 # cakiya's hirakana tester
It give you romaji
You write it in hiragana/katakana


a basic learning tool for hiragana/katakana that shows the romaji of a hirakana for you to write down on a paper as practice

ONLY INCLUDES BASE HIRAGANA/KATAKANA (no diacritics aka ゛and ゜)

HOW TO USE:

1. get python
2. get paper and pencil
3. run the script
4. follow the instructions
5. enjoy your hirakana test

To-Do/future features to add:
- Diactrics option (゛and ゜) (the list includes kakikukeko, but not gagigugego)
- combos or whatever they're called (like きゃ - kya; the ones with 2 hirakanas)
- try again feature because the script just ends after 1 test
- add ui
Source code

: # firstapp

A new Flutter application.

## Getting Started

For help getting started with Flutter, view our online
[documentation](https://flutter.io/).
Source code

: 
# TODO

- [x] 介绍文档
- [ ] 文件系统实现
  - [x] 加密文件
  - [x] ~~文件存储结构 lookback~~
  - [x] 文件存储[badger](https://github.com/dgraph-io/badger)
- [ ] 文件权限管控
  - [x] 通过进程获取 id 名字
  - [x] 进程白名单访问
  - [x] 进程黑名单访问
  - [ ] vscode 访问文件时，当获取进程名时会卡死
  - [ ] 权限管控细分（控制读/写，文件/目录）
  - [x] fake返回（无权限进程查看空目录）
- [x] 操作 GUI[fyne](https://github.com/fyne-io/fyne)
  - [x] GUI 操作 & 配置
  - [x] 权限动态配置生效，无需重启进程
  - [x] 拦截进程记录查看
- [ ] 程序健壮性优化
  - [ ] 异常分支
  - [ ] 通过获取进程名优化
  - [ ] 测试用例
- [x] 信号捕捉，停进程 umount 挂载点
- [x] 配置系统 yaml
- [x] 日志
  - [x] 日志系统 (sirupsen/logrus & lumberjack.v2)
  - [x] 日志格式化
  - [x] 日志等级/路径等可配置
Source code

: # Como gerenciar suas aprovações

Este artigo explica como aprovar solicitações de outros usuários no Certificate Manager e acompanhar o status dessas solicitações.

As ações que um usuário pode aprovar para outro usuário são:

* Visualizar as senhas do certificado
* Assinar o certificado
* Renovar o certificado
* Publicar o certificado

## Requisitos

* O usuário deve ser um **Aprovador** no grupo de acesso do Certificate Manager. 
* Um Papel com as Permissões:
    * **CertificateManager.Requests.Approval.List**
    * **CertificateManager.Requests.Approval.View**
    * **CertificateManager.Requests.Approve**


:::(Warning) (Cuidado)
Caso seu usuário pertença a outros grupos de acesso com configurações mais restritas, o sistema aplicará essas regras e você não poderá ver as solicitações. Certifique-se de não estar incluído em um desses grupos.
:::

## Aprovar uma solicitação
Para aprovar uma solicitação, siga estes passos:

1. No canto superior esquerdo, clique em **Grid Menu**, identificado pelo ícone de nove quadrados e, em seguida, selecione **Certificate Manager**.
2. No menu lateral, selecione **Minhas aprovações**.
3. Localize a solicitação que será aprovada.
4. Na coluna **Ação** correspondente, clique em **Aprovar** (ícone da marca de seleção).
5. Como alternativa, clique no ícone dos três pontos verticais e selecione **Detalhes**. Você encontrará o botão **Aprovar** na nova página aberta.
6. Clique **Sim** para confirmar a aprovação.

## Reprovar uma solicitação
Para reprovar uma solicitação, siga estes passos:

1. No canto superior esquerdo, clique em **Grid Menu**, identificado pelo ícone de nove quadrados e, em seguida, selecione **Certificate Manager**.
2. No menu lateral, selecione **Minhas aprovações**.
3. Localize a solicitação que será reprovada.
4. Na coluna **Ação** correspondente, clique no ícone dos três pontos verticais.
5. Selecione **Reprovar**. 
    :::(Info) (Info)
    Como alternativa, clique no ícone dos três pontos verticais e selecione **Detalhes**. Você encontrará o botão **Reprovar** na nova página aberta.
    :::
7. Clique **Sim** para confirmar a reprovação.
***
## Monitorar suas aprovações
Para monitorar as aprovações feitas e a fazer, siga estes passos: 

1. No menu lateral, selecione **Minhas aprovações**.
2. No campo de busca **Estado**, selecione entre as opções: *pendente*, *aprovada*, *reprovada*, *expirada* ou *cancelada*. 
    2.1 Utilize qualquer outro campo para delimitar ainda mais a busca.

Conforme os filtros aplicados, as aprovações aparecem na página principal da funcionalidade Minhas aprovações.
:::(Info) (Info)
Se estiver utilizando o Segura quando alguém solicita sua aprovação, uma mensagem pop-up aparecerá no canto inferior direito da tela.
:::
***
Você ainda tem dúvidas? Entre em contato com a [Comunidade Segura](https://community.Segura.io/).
^^^^^^^^^^^^^^^^
> [Exercise prompt]
The answer must consist of each line from the data that includes the string "write".

> [Answer below]
You write it in hiragana/katakana
a basic learning tool for hiragana/katakana that shows the romaji of a hirakana for you to write down on a paper as practice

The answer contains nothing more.